Heavily borrowed from https://github.com/tritemio/nbrun

<p class=lead>This notebook executes a [template notebook](C3030_modeling_template.ipynb) passing different arguments.
<p>

The module `nbrun.py` needs to be importable (i.e. placed in the current folder or in the python path):

In [2]:
from nbrun import run_notebook
import os, sys
import pandas as pd
from reduction_funcs import recursive_glob

In [3]:
# template name
nb_name = 'C3030_modeling_template.ipynb'
# where you keep the notebooks you generate with this script
notebook_dir = '/Users/mmcintosh/Dropbox/ASTRON2017/C3030/scripts/model_nbs'
# where you want to save key pngs for quick reference
image_dir = "/Users/mmcintosh/Dropbox/ASTRON2017/C3030/model_plots/"
# where you want to save files with evidence values for quick ref
model_ev_dir = "/Users/mmcintosh/Dropbox/ASTRON2017/C3030/model_ev/"

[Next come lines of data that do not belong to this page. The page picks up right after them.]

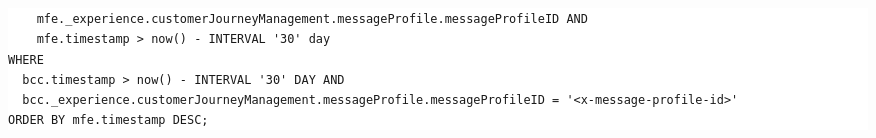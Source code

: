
 ```
    mfe._experience.customerJourneyManagement.messageProfile.messageProfileID AND 
    mfe.timestamp > now() - INTERVAL '30' day
WHERE 
  bcc.timestamp > now() - INTERVAL '30' DAY AND 
  bcc._experience.customerJourneyManagement.messageProfile.messageProfileID = '<x-message-profile-id>'
ORDER BY mfe.timestamp DESC;
```
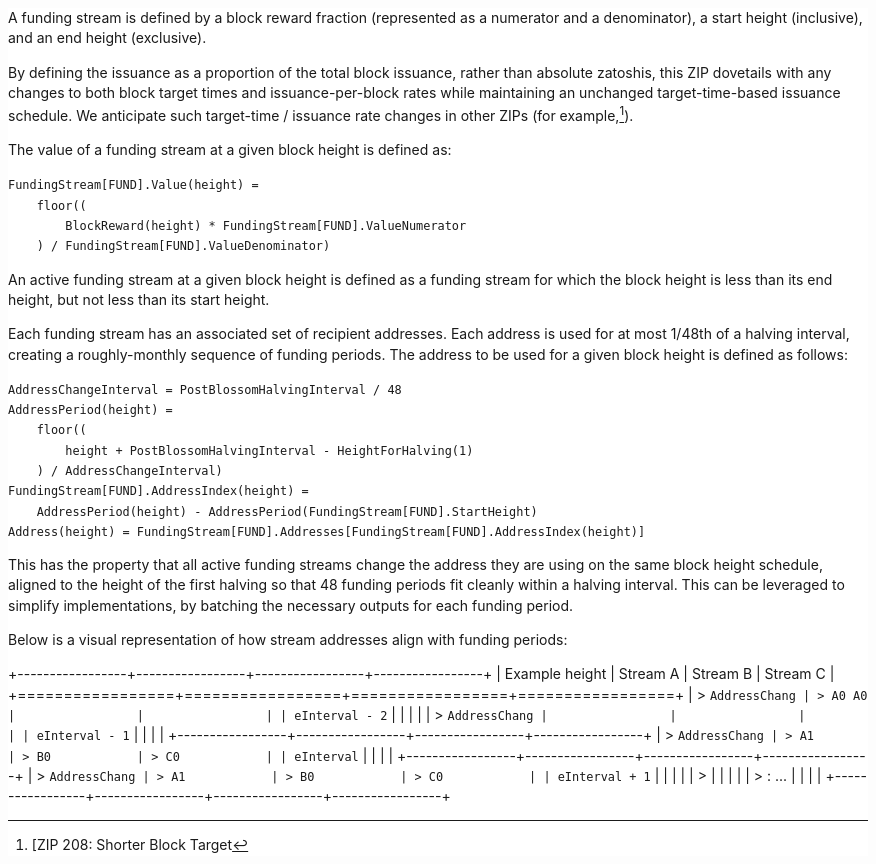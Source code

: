 A funding stream is defined by a block reward fraction (represented as a
numerator and a denominator), a start height (inclusive), and an end
height (exclusive).

By defining the issuance as a proportion of the total block issuance,
rather than absolute zatoshis, this ZIP dovetails with any changes to
both block target times and issuance-per-block rates while maintaining
an unchanged target-time-based issuance schedule. We anticipate such
target-time / issuance rate changes in other ZIPs (for example,[^6]).

The value of a funding stream at a given block height is defined as:

    FundingStream[FUND].Value(height) =
        floor((
            BlockReward(height) * FundingStream[FUND].ValueNumerator
        ) / FundingStream[FUND].ValueDenominator)

An active funding stream at a given block height is defined as a funding
stream for which the block height is less than its end height, but not
less than its start height.

Each funding stream has an associated set of recipient addresses. Each
address is used for at most 1/48th of a halving interval, creating a
roughly-monthly sequence of funding periods. The address to be used for
a given block height is defined as follows:

    AddressChangeInterval = PostBlossomHalvingInterval / 48
    AddressPeriod(height) =
        floor((
            height + PostBlossomHalvingInterval - HeightForHalving(1)
        ) / AddressChangeInterval)
    FundingStream[FUND].AddressIndex(height) =
        AddressPeriod(height) - AddressPeriod(FundingStream[FUND].StartHeight)
    Address(height) = FundingStream[FUND].Addresses[FundingStream[FUND].AddressIndex(height)]

This has the property that all active funding streams change the address
they are using on the same block height schedule, aligned to the height
of the first halving so that 48 funding periods fit cleanly within a
halving interval. This can be leveraged to simplify implementations, by
batching the necessary outputs for each funding period.

Below is a visual representation of how stream addresses align with
funding periods:

+-----------------+-----------------+-----------------+-----------------+
| Example height  | Stream A        | Stream B        | Stream C        |
+=================+=================+=================+=================+
| > `AddressChang | > A0 A0         |                 |                 |
| eInterval - 2`  |                 |                 |                 |
| > `AddressChang |                 |                 |                 |
| eInterval - 1`  |                 |                 |                 |
+-----------------+-----------------+-----------------+-----------------+
| > `AddressChang | > A1            | > B0            | > C0            |
| eInterval`      |                 |                 |                 |
+-----------------+-----------------+-----------------+-----------------+
| > `AddressChang | > A1            | > B0            | > C0            |
| eInterval + 1`  |                 |                 |                 |
| >               |                 |                 |                 |
| > :   \...      |                 |                 |                 |
+-----------------+-----------------+-----------------+-----------------+

[^1]: [Key words for use in RFCs to Indicate Requirement
[^2]: [Section 7.7: Calculation of Block Subsidy and Founders\' Reward.
[^3]: [Continued Funding and
[^4]: [ZIP 208: Shorter Block Target
[^5]: [Section 7.7: Calculation of Block Subsidy and Founders\' Reward.
[^6]: [ZIP 208: Shorter Block Target
[^7]: [Section 7.8: Payment of Founders\' Reward. Zcash Protocol
[^8]: [Section 7.8: Payment of Founders\' Reward. Zcash Protocol
[^9]: [Section 7.8: Payment of Founders\' Reward. Zcash Protocol
[^10]: [Section 5.3: Constants. Zcash Protocol Specification, Version
[^11]: [ZIP 206: Blossom Network
[^12]: [ZIP 208: Shorter Block Target
[^13]: [ZIP 206: Blossom Network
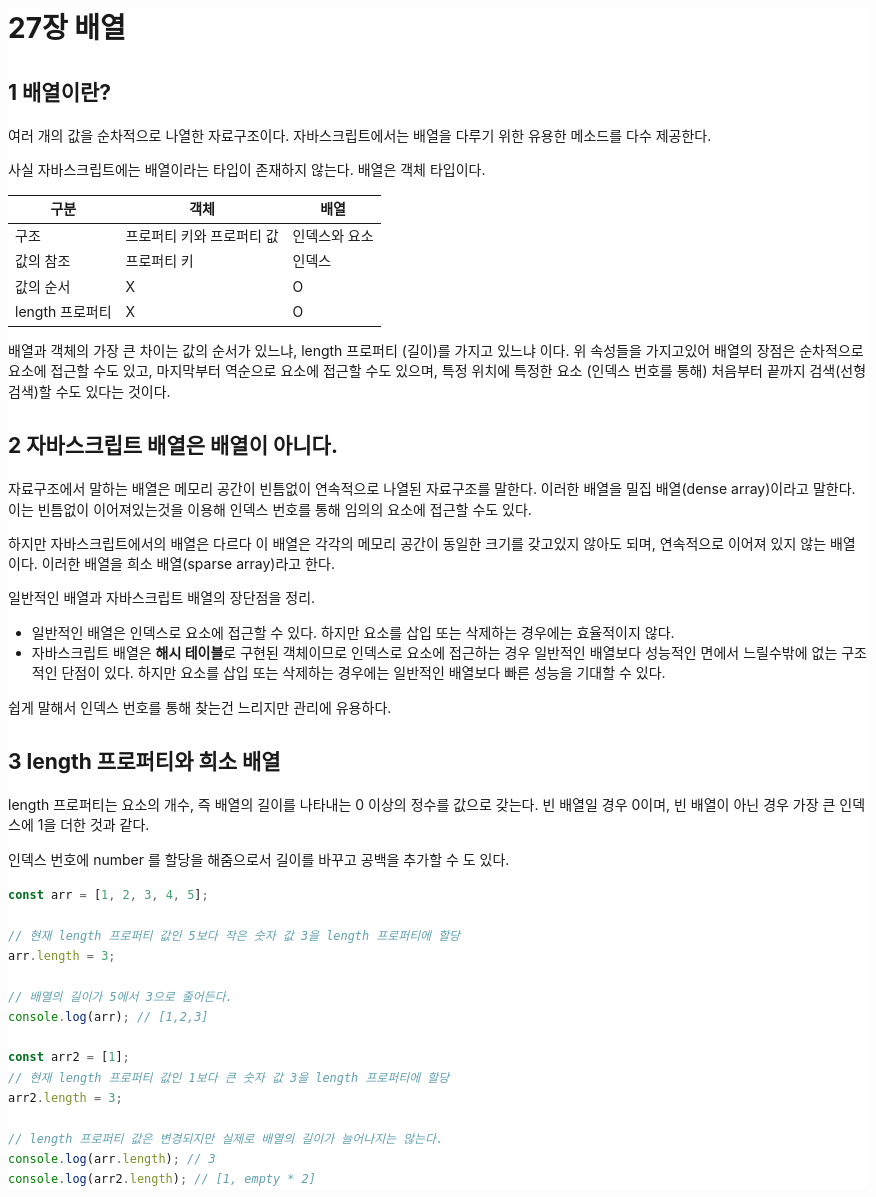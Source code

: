 # 27장 배열

## 1 배열이란?

여러 개의 값을 순차적으로 나열한 자료구조이다. 자바스크립트에서는 배열을 다루기 위한 유용한 메소드를 다수 제공한다.

사실 자바스크립트에는 배열이라는 타입이 존재하지 않는다. 배열은 객체 타입이다.

| 구분          | 객체             | 배열      |
|-------------|----------------|---------|
| 구조          | 프로퍼티 키와 프로퍼티 값 | 인덱스와 요소 |
| 값의 참조       | 프로퍼티 키         | 인덱스     |
| 값의 순서       | X              | O       |
| length 프로퍼티 | X              | O       |

배열과 객체의 가장 큰 차이는 값의 순서가 있느냐, length 프로퍼티 (길이)를 가지고 있느냐 이다. 위 속성들을 가지고있어 배열의 장점은 순차적으로 요소에 접근할 수도 있고, 마지막부터 역순으로 요소에 접근할
수도 있으며, 특정 위치에 특정한 요소 (인덱스 번호를 통해) 처음부터 끝까지 검색(선형 검색)할 수도 있다는 것이다.

## 2 자바스크립트 배열은 배열이 아니다.

자료구조에서 말하는 배열은 메모리 공간이 빈틈없이 연속적으로 나열된 자료구조를 말한다. 이러한 배열을 밀집 배열(dense array)이라고 말한다. 이는 빈틈없이 이어져있는것을 이용해 인덱스 번호를 통해 임의의
요소에 접근할 수도 있다.

하지만 자바스크립트에서의 배열은 다르다 이 배열은 각각의 메모리 공간이 동일한 크기를 갖고있지 않아도 되며, 연속적으로 이어져 있지 않는 배열이다. 이러한 배열을 희소 배열(sparse array)라고 한다.

일반적인 배열과 자바스크립트 배열의 장단점을 정리.

- 일반적인 배열은 인덱스로 요소에 접근할 수 있다. 하지만 요소를 삽입 또는 삭제하는 경우에는 효율적이지 않다.
- 자바스크립트 배열은 **해시 테이블**로 구현된 객체이므로 인덱스로 요소에 접근하는 경우 일반적인 배열보다 성능적인 면에서 느릴수밖에 없는 구조적인 단점이 있다. 하지만 요소를 삽입 또는 삭제하는 경우에는
  일반적인 배열보다 빠른 성능을 기대할 수 있다.

쉽게 말해서 인덱스 번호를 통해 찾는건 느리지만 관리에 유용하다.

## 3 length 프로퍼티와 희소 배열

length 프로퍼티는 요소의 개수, 즉 배열의 길이를 나타내는 0 이상의 정수를 값으로 갖는다. 빈 배열일 경우 0이며, 빈 배열이 아닌 경우 가장 큰 인덱스에 1을 더한 것과 같다.

인덱스 번호에 number 를 할당을 해줌으로서 길이를 바꾸고 공백을 추가할 수 도 있다.

```javascript
const arr = [1, 2, 3, 4, 5];

// 현재 length 프로퍼티 값인 5보다 작은 숫자 값 3을 length 프로퍼티에 할당
arr.length = 3;

// 배열의 길이가 5에서 3으로 줄어든다.
console.log(arr); // [1,2,3]

const arr2 = [1];
// 현재 length 프로퍼티 값인 1보다 큰 숫자 값 3을 length 프로퍼티에 할당
arr2.length = 3;

// length 프로퍼티 값은 변경되지만 실제로 배열의 길이가 늘어나지는 않는다.
console.log(arr.length); // 3
console.log(arr2.length); // [1, empty * 2]
```
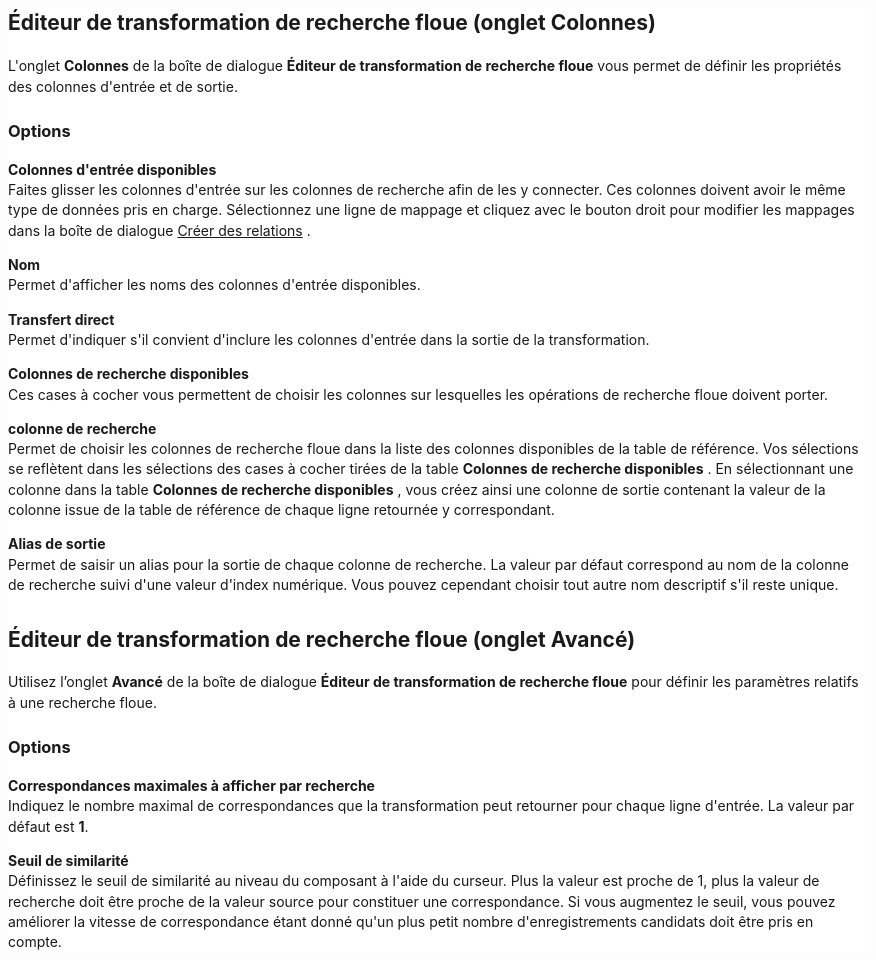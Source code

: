 ## <a name="fuzzy-lookup-transformation-editor-columns-tab"></a>Éditeur de transformation de recherche floue (onglet Colonnes)
  L'onglet **Colonnes** de la boîte de dialogue **Éditeur de transformation de recherche floue** vous permet de définir les propriétés des colonnes d'entrée et de sortie.  
  
### <a name="options"></a>Options  
 **Colonnes d'entrée disponibles**  
 Faites glisser les colonnes d'entrée sur les colonnes de recherche afin de les y connecter. Ces colonnes doivent avoir le même type de données pris en charge. Sélectionnez une ligne de mappage et cliquez avec le bouton droit pour modifier les mappages dans la boîte de dialogue [Créer des relations](../../../integration-services/data-flow/transformations/create-relationships.md) .  
  
 **Nom**  
 Permet d'afficher les noms des colonnes d'entrée disponibles.  
  
 **Transfert direct**  
 Permet d'indiquer s'il convient d'inclure les colonnes d'entrée dans la sortie de la transformation.  
  
 **Colonnes de recherche disponibles**  
 Ces cases à cocher vous permettent de choisir les colonnes sur lesquelles les opérations de recherche floue doivent porter.  
  
 **colonne de recherche**  
 Permet de choisir les colonnes de recherche floue dans la liste des colonnes disponibles de la table de référence. Vos sélections se reflètent dans les sélections des cases à cocher tirées de la table **Colonnes de recherche disponibles** . En sélectionnant une colonne dans la table **Colonnes de recherche disponibles** , vous créez ainsi une colonne de sortie contenant la valeur de la colonne issue de la table de référence de chaque ligne retournée y correspondant.  
  
 **Alias de sortie**  
 Permet de saisir un alias pour la sortie de chaque colonne de recherche. La valeur par défaut correspond au nom de la colonne de recherche suivi d'une valeur d'index numérique. Vous pouvez cependant choisir tout autre nom descriptif s'il reste unique.  
  
## <a name="fuzzy-lookup-transformation-editor-advanced-tab"></a>Éditeur de transformation de recherche floue (onglet Avancé)
  Utilisez l’onglet **Avancé** de la boîte de dialogue **Éditeur de transformation de recherche floue** pour définir les paramètres relatifs à une recherche floue.  
  
### <a name="options"></a>Options  
 **Correspondances maximales à afficher par recherche**  
 Indiquez le nombre maximal de correspondances que la transformation peut retourner pour chaque ligne d'entrée. La valeur par défaut est **1**.  
  
 **Seuil de similarité**  
 Définissez le seuil de similarité au niveau du composant à l'aide du curseur. Plus la valeur est proche de 1, plus la valeur de recherche doit être proche de la valeur source pour constituer une correspondance. Si vous augmentez le seuil, vous pouvez améliorer la vitesse de correspondance étant donné qu'un plus petit nombre d'enregistrements candidats doit être pris en compte.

for path in [notebook_dir, image_dir, model_ev_dir]:
    if not os.path.exists(path):
        os.makedirs(path)

# print out version information
print('version information')
print(os.uname())
print(sys.version)
modules = list(set(sys.modules) & set(globals()))
for module_name in modules:
    module = sys.modules[module_name]
    print (module_name, getattr(module, '__version__', 'unknown'))
    
    
# image directories  
print('scripts saved in: {0}'.format(notebook_dir))
print('images saved in: {0}'.format(image_dir))
print('evidence values saved in: {0}'.format(model_ev_dir))

version information
posix.uname_result(sysname='Darwin', nodename='Missys-MacBook-Air.local', release='16.6.0', version='Darwin Kernel Version 16.6.0: Fri Apr 14 16:21:16 PDT 2017; root:xnu-3789.60.24~6/RELEASE_X86_64', machine='x86_64')
3.4.5 |Anaconda 2.3.0 (x86_64)| (default, Jul  2 2016, 17:47:57) 
[GCC 4.2.1 Compatible Apple LLVM 4.2 (clang-425.0.28)]
path 0.0.0
os unknown
sys unknown
scripts saved in: /Users/mmcintosh/Dropbox/ASTRON2017/C3030/scripts/model_nbs
images saved in: /Users/mmcintosh/Dropbox/ASTRON2017/C3030/model_plots/
evidence values saved in: /Users/mmcintosh/Dropbox/ASTRON2017/C3030/model_ev/


# Running a single notebook

In [6]:
# read in list of source names and set up a new dataframe to save results to 
if not os.path.exists(model_ev_dir+'modeled_df.pkl'):
    # read in data
    sedfile = 'sed_df.pkl'
    sed_loc = os.getcwd()+"/"+sedfile
    sed_df = pd.read_pickle(sed_loc)
    sed_df.to_pickle(model_ev_dir+'modeled_df.pkl')
sed_df = pd.read_pickle(model_ev_dir+'modeled_df.pkl')
    
    
# default args
interactive = False
nwalkers = 150 
nsteps = 2000 
burnin = 500

In [7]:

# by default, the template does analysis for pks1740-649
# here, we pick out one source to reduce
source_index, name = [(i, name) for i,name in enumerate(sed_df.name.values) if '1744' in name][0]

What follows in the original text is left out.